Task instructions
Look through the lines below for the word "scriptscriptstyle", and copy every line that has it.

Dataset

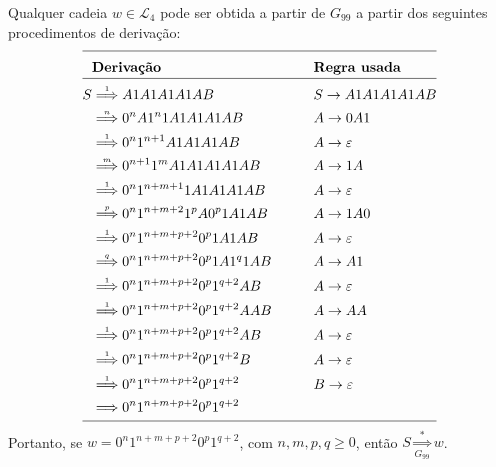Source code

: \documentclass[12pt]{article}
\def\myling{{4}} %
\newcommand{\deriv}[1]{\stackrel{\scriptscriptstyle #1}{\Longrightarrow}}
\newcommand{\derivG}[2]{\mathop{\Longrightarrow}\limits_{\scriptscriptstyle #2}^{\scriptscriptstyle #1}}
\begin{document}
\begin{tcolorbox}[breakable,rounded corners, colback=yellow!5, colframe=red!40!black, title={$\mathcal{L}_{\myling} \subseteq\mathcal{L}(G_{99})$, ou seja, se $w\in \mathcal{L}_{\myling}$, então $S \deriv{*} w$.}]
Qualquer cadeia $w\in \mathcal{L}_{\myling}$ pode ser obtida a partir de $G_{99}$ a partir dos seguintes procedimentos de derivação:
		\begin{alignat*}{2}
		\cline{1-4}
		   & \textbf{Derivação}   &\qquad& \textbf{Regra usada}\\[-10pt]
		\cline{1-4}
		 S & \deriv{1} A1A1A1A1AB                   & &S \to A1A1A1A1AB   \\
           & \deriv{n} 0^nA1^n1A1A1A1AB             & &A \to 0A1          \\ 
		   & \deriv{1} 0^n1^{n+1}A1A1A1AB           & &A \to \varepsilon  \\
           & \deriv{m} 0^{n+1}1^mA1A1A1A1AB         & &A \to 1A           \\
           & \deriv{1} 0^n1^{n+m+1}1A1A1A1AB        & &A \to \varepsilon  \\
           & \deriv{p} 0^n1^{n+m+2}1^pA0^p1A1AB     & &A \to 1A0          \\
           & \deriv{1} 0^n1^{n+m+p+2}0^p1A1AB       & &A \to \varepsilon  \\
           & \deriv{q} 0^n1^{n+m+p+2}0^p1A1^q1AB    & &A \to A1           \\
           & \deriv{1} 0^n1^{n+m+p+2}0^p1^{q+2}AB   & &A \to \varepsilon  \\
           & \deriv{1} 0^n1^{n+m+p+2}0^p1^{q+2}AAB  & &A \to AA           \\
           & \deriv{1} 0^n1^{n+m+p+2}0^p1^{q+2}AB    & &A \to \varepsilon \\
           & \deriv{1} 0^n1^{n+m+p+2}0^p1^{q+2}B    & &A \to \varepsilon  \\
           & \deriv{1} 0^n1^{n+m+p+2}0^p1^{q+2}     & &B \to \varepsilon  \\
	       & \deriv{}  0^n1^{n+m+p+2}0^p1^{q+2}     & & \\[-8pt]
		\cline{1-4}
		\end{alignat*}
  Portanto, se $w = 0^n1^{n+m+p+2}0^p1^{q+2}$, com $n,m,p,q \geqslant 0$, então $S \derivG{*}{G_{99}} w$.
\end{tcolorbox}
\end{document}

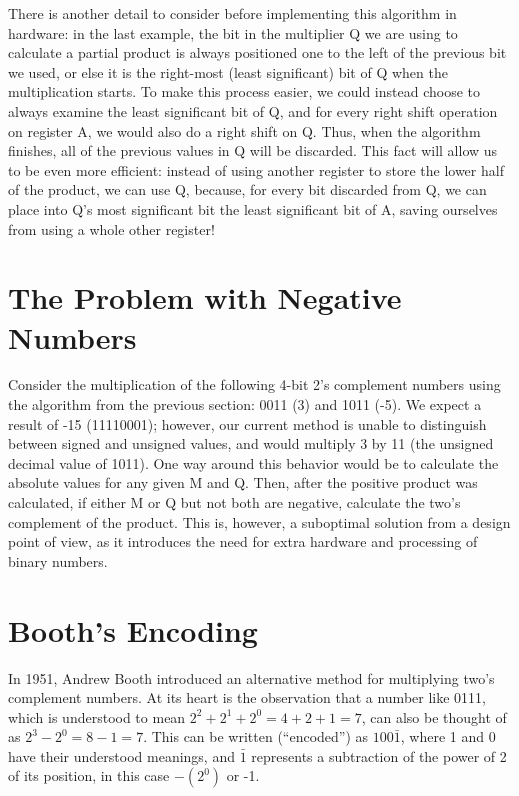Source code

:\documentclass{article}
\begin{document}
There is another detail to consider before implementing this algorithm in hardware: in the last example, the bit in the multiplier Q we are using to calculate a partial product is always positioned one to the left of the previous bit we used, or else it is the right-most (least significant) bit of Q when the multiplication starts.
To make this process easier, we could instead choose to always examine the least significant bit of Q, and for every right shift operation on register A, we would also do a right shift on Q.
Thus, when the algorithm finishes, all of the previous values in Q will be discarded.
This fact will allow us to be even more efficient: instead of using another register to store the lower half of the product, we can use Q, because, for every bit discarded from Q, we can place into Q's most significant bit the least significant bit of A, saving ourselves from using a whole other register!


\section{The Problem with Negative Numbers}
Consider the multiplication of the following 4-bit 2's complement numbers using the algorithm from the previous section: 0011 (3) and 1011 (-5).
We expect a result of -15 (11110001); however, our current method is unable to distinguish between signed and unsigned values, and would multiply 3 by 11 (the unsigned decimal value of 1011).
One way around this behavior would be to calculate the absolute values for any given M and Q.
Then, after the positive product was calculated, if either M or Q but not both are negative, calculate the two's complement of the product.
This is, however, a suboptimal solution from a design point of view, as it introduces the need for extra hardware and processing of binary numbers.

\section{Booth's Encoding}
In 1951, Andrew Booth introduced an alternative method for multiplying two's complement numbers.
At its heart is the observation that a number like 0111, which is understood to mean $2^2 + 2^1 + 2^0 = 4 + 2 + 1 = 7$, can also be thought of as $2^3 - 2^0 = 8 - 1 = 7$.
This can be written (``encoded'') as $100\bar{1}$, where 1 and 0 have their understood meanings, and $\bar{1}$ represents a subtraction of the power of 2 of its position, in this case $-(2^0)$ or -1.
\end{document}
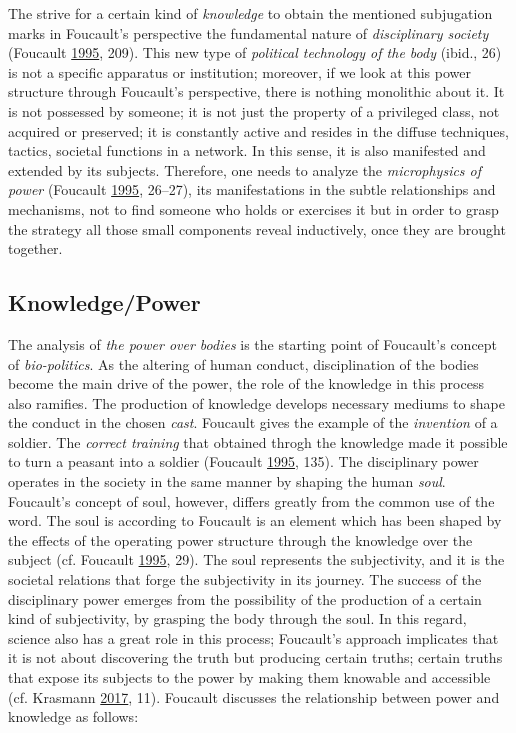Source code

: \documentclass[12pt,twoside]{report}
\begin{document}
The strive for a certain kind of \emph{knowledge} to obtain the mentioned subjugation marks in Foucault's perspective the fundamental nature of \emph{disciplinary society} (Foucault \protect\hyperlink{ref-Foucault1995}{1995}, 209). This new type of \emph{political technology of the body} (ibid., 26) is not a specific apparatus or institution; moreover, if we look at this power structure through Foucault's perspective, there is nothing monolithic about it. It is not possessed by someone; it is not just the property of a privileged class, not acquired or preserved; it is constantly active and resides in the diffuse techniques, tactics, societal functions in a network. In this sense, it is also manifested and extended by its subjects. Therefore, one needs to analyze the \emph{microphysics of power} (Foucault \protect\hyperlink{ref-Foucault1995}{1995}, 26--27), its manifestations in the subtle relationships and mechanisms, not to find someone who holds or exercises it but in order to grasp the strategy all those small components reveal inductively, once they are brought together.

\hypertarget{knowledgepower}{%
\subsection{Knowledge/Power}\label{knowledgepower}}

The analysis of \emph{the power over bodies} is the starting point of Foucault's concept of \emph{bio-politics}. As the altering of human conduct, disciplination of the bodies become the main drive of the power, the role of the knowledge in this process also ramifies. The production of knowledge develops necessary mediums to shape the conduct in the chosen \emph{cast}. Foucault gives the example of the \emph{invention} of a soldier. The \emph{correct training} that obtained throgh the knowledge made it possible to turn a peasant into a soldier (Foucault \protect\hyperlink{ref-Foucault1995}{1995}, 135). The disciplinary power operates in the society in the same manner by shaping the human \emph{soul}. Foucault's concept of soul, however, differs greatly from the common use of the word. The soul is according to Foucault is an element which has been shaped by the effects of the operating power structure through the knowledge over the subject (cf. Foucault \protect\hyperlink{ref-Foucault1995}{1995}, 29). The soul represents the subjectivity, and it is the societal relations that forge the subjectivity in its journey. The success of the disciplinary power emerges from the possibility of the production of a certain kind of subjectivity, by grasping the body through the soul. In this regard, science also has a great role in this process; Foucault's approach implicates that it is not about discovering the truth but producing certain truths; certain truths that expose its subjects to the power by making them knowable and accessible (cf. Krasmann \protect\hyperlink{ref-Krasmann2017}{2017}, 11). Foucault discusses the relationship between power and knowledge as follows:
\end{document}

Response for this exercise
\newcommand{\deriv}[1]{\stackrel{\scriptscriptstyle #1}{\Longrightarrow}}
\newcommand{\derivG}[2]{\mathop{\Longrightarrow}\limits_{\scriptscriptstyle #2}^{\scriptscriptstyle #1}}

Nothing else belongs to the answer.